-- Record extracts follows --

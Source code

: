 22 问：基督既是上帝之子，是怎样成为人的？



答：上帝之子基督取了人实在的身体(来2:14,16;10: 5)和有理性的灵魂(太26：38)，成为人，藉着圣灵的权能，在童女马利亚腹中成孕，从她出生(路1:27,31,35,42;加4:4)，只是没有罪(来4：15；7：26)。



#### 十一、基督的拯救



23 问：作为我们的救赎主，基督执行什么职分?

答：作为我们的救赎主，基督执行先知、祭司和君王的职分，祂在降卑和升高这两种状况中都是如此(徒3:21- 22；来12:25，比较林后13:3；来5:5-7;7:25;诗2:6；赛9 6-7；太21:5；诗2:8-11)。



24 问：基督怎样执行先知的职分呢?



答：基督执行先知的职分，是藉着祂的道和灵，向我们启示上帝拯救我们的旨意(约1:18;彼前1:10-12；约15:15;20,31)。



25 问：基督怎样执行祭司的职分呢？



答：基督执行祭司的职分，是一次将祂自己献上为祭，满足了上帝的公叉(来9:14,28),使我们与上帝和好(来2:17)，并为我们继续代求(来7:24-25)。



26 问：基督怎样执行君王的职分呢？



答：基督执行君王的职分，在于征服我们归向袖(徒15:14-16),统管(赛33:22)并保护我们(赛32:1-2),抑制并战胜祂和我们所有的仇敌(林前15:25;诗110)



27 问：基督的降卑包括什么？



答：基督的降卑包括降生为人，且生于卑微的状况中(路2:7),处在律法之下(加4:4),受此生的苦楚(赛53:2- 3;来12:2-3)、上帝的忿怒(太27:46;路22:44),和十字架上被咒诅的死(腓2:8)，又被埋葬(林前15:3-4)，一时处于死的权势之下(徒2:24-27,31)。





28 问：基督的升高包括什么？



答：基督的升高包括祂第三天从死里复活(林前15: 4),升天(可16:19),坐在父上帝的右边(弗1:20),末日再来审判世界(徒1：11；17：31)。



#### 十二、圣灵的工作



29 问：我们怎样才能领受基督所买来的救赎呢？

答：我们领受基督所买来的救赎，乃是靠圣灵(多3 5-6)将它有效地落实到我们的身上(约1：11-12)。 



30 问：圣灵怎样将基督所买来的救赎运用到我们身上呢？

-- Record extracts concluded --

Problem:
Search the entries for the word "作为我们的救赎主" and copy every line that has it.

Solution to this problem:
23 问：作为我们的救赎主，基督执行什么职分?
答：作为我们的救赎主，基督执行先知、祭司和君王的职分，祂在降卑和升高这两种状况中都是如此(徒3:21- 22；来12:25，比较林后13:3；来5:5-7;7:25;诗2:6；赛9 6-7；太21:5；诗2:8-11)。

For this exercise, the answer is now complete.